# Try it
Leaving out every image, restate all the records word for word.
Start of Records for the exercise
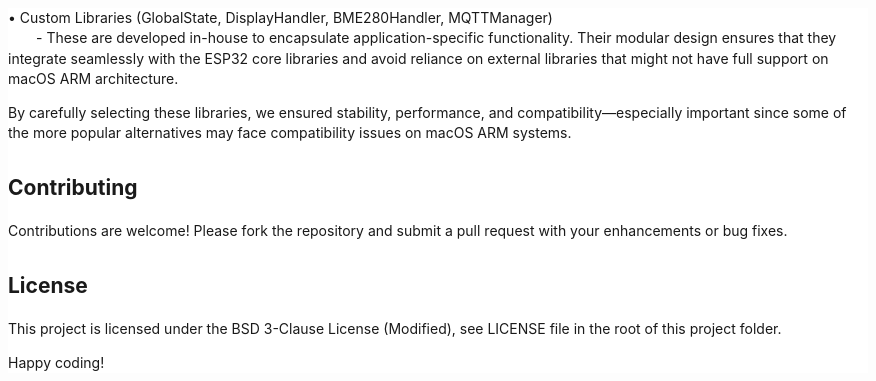 • Custom Libraries (GlobalState, DisplayHandler, BME280Handler, MQTTManager)  
  - These are developed in-house to encapsulate application-specific functionality. Their modular design ensures that they integrate seamlessly with the ESP32 core libraries and avoid reliance on external libraries that might not have full support on macOS ARM architecture.

By carefully selecting these libraries, we ensured stability, performance, and compatibility—especially important since some of the more popular alternatives may face compatibility issues on macOS ARM systems.

## Contributing
Contributions are welcome! Please fork the repository and submit a pull request with your enhancements or bug fixes.

## License
This project is licensed under the BSD 3-Clause License (Modified), see LICENSE file in the root of this project folder.



Happy coding!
End of Records for the exercise
# Solution to the problem
 • Custom Libraries (GlobalState, DisplayHandler, BME280Handler, MQTTManager)  
  - These are developed in-house to encapsulate application-specific functionality. Their modular design ensures that they integrate seamlessly with the ESP32 core libraries and avoid reliance on external libraries that might not have full support on macOS ARM architecture.

By carefully selecting these libraries, we ensured stability, performance, and compatibility—especially important since some of the more popular alternatives may face compatibility issues on macOS ARM systems.

## Contributing
Contributions are welcome! Please fork the repository and submit a pull request with your enhancements or bug fixes.

## License
This project is licensed under the BSD 3-Clause License (Modified), see LICENSE file in the root of this project folder.



Happy coding!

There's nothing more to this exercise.